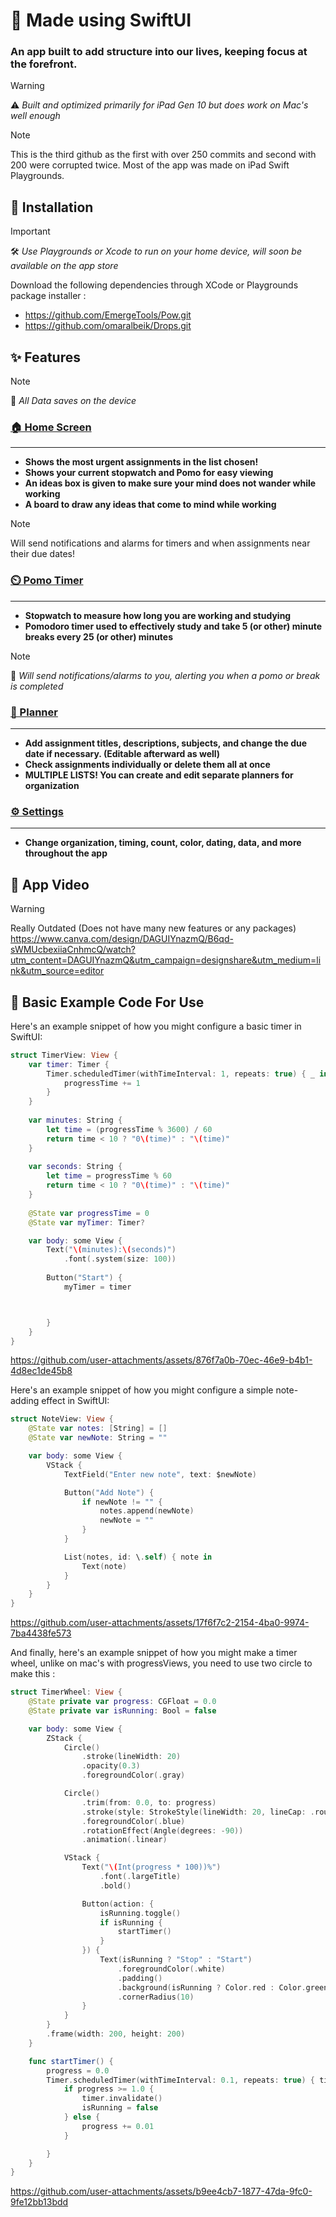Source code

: # 📱 Made using SwiftUI
### An app built to add structure into our lives, keeping focus at the forefront.

> [!WARNING]
> ⚠️ *Built and optimized primarily for iPad Gen 10 but does work on Mac's well enough*

> [!NOTE]
> This is the third github as the first with over 250 commits and second with 200 were corrupted twice.
> Most of the app was made on iPad Swift Playgrounds.

## 🚀 Installation 

> [!IMPORTANT]
> 🛠️ *Use Playgrounds or Xcode to run on your home device, will soon be available on the app store*

  Download the following dependencies through XCode or Playgrounds package installer :

* https://github.com/EmergeTools/Pow.git
* https://github.com/omaralbeik/Drops.git

## ✨ Features 
> [!NOTE]
> 💾 *All Data saves on the device*

### [🏠 Home Screen](The%20Drawing%20Board/Homepage.swift)
<hr>

* **Shows the most urgent assignments in the list chosen!**
* **Shows your current stopwatch and Pomo for easy viewing**
* **An ideas box is given to make sure your mind does not wander while working**
* **A board to draw any ideas that come to mind while working**
> [!NOTE]
> Will send notifications and alarms for timers and when assignments near their due dates!

### [⏲️ Pomo Timer](The%20Drawing%20Board/PomoTimer.swift)
<hr>

* **Stopwatch to measure how long you are working and studying**
* **Pomodoro timer used to effectively study and take 5 (or other) minute breaks every 25 (or other) minutes**

> [!NOTE]
> 🔔 *Will send notifications/alarms to you, alerting you when a pomo or break is completed*

### [📒 Planner](The%20Drawing%20Board/Notebook.swift)
<hr>

* **Add assignment titles, descriptions, subjects, and change the due date if necessary. (Editable afterward as well)**
* **Check assignments individually or delete them all at once**
* **MULTIPLE LISTS! You can create and edit separate planners for organization**

### [⚙️ Settings](The%20Drawing%20Board/Settings.swift)
<hr>

* **Change organization, timing, count, color, dating, data, and more throughout the app**

## 🎥 App Video 
> [!WARNING]
> Really Outdated (Does not have many new features or any packages)
https://www.canva.com/design/DAGUIYnazmQ/B6qd-sWMUcbexiiaCnhmcQ/watch?utm_content=DAGUIYnazmQ&utm_campaign=designshare&utm_medium=link&utm_source=editor

## 📄 Basic Example Code For Use
Here's an example snippet of how you might configure a basic timer in SwiftUI:

```swift
struct TimerView: View {
    var timer: Timer {
        Timer.scheduledTimer(withTimeInterval: 1, repeats: true) { _ in
            progressTime += 1
        }
    }
    
    var minutes: String {
        let time = (progressTime % 3600) / 60
        return time < 10 ? "0\(time)" : "\(time)"
    }
    
    var seconds: String {
        let time = progressTime % 60
        return time < 10 ? "0\(time)" : "\(time)"
    }
    
    @State var progressTime = 0
    @State var myTimer: Timer?

    var body: some View {
        Text("\(minutes):\(seconds)")
            .font(.system(size: 100))
        
        Button("Start") {
            myTimer = timer



        } 
    }
}
```
https://github.com/user-attachments/assets/876f7a0b-70ec-46e9-b4b1-4d8ec1de45b8

Here's an example snippet of how you might configure a simple note-adding effect in SwiftUI:

```swift
struct NoteView: View {
    @State var notes: [String] = []
    @State var newNote: String = ""

    var body: some View {
        VStack {
            TextField("Enter new note", text: $newNote)

            Button("Add Note") {
                if newNote != "" {
                    notes.append(newNote)
                    newNote = ""
                }
            }

            List(notes, id: \.self) { note in
                Text(note)
            }
        }
    }
}
```
https://github.com/user-attachments/assets/17f6f7c2-2154-4ba0-9974-7ba4438fe573

And finally, here's an example snippet of how you might make a timer wheel, unlike on mac's with progressViews, you need to use two circle to make this :

```swift
struct TimerWheel: View {
    @State private var progress: CGFloat = 0.0
    @State private var isRunning: Bool = false

    var body: some View {
        ZStack {
            Circle()
                .stroke(lineWidth: 20)
                .opacity(0.3)
                .foregroundColor(.gray)

            Circle()
                .trim(from: 0.0, to: progress)
                .stroke(style: StrokeStyle(lineWidth: 20, lineCap: .round, lineJoin: .round))
                .foregroundColor(.blue)
                .rotationEffect(Angle(degrees: -90))
                .animation(.linear)

            VStack {
                Text("\(Int(progress * 100))%")
                    .font(.largeTitle)
                    .bold()

                Button(action: {
                    isRunning.toggle()
                    if isRunning {
                        startTimer()
                    }
                }) {
                    Text(isRunning ? "Stop" : "Start")
                        .foregroundColor(.white)
                        .padding()
                        .background(isRunning ? Color.red : Color.green)
                        .cornerRadius(10)
                }
            }
        }
        .frame(width: 200, height: 200)
    }

    func startTimer() {
        progress = 0.0
        Timer.scheduledTimer(withTimeInterval: 0.1, repeats: true) { timer in
            if progress >= 1.0 {
                timer.invalidate()
                isRunning = false
            } else {
                progress += 0.01
            }

        }
    }
}
```

https://github.com/user-attachments/assets/b9ee4cb7-1877-47da-9fc0-9fe12bb13bdd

*YOUR GOAL:* Give back the material above exactly, without pictures.

*SOLUTION TO THIS TASK:*
Source code

: # 📱 Made using SwiftUI
### An app built to add structure into our lives, keeping focus at the forefront.

> [!WARNING]
> ⚠️ *Built and optimized primarily for iPad Gen 10 but does work on Mac's well enough*

> [!NOTE]
> This is the third github as the first with over 250 commits and second with 200 were corrupted twice.
> Most of the app was made on iPad Swift Playgrounds.

## 🚀 Installation 

> [!IMPORTANT]
> 🛠️ *Use Playgrounds or Xcode to run on your home device, will soon be available on the app store*

  Download the following dependencies through XCode or Playgrounds package installer :

* https://github.com/EmergeTools/Pow.git
* https://github.com/omaralbeik/Drops.git

## ✨ Features 
> [!NOTE]
> 💾 *All Data saves on the device*

### [🏠 Home Screen](The%20Drawing%20Board/Homepage.swift)
<hr>

* **Shows the most urgent assignments in the list chosen!**
* **Shows your current stopwatch and Pomo for easy viewing**
* **An ideas box is given to make sure your mind does not wander while working**
* **A board to draw any ideas that come to mind while working**
> [!NOTE]
> Will send notifications and alarms for timers and when assignments near their due dates!

### [⏲️ Pomo Timer](The%20Drawing%20Board/PomoTimer.swift)
<hr>

* **Stopwatch to measure how long you are working and studying**
* **Pomodoro timer used to effectively study and take 5 (or other) minute breaks every 25 (or other) minutes**

> [!NOTE]
> 🔔 *Will send notifications/alarms to you, alerting you when a pomo or break is completed*

### [📒 Planner](The%20Drawing%20Board/Notebook.swift)
<hr>

* **Add assignment titles, descriptions, subjects, and change the due date if necessary. (Editable afterward as well)**
* **Check assignments individually or delete them all at once**
* **MULTIPLE LISTS! You can create and edit separate planners for organization**

### [⚙️ Settings](The%20Drawing%20Board/Settings.swift)
<hr>

* **Change organization, timing, count, color, dating, data, and more throughout the app**

## 🎥 App Video 
> [!WARNING]
> Really Outdated (Does not have many new features or any packages)
https://www.canva.com/design/DAGUIYnazmQ/B6qd-sWMUcbexiiaCnhmcQ/watch?utm_content=DAGUIYnazmQ&utm_campaign=designshare&utm_medium=link&utm_source=editor

## 📄 Basic Example Code For Use
Here's an example snippet of how you might configure a basic timer in SwiftUI:

```swift
struct TimerView: View {
    var timer: Timer {
        Timer.scheduledTimer(withTimeInterval: 1, repeats: true) { _ in
            progressTime += 1
        }
    }
    
    var minutes: String {
        let time = (progressTime % 3600) / 60
        return time < 10 ? "0\(time)" : "\(time)"
    }
    
    var seconds: String {
        let time = progressTime % 60
        return time < 10 ? "0\(time)" : "\(time)"
    }
    
    @State var progressTime = 0
    @State var myTimer: Timer?

    var body: some View {
        Text("\(minutes):\(seconds)")
            .font(.system(size: 100))
        
        Button("Start") {
            myTimer = timer



        } 
    }
}
```
https://github.com/user-attachments/assets/876f7a0b-70ec-46e9-b4b1-4d8ec1de45b8

Here's an example snippet of how you might configure a simple note-adding effect in SwiftUI:

```swift
struct NoteView: View {
    @State var notes: [String] = []
    @State var newNote: String = ""

    var body: some View {
        VStack {
            TextField("Enter new note", text: $newNote)

            Button("Add Note") {
                if newNote != "" {
                    notes.append(newNote)
                    newNote = ""
                }
            }

            List(notes, id: \.self) { note in
                Text(note)
            }
        }
    }
}
```
https://github.com/user-attachments/assets/17f6f7c2-2154-4ba0-9974-7ba4438fe573

And finally, here's an example snippet of how you might make a timer wheel, unlike on mac's with progressViews, you need to use two circle to make this :

```swift
struct TimerWheel: View {
    @State private var progress: CGFloat = 0.0
    @State private var isRunning: Bool = false

    var body: some View {
        ZStack {
            Circle()
                .stroke(lineWidth: 20)
                .opacity(0.3)
                .foregroundColor(.gray)

            Circle()
                .trim(from: 0.0, to: progress)
                .stroke(style: StrokeStyle(lineWidth: 20, lineCap: .round, lineJoin: .round))
                .foregroundColor(.blue)
                .rotationEffect(Angle(degrees: -90))
                .animation(.linear)

            VStack {
                Text("\(Int(progress * 100))%")
                    .font(.largeTitle)
                    .bold()

                Button(action: {
                    isRunning.toggle()
                    if isRunning {
                        startTimer()
                    }
                }) {
                    Text(isRunning ? "Stop" : "Start")
                        .foregroundColor(.white)
                        .padding()
                        .background(isRunning ? Color.red : Color.green)
                        .cornerRadius(10)
                }
            }
        }
        .frame(width: 200, height: 200)
    }

    func startTimer() {
        progress = 0.0
        Timer.scheduledTimer(withTimeInterval: 0.1, repeats: true) { timer in
            if progress >= 1.0 {
                timer.invalidate()
                isRunning = false
            } else {
                progress += 0.01
            }

        }
    }
}
```

https://github.com/user-attachments/assets/b9ee4cb7-1877-47da-9fc0-9fe12bb13bdd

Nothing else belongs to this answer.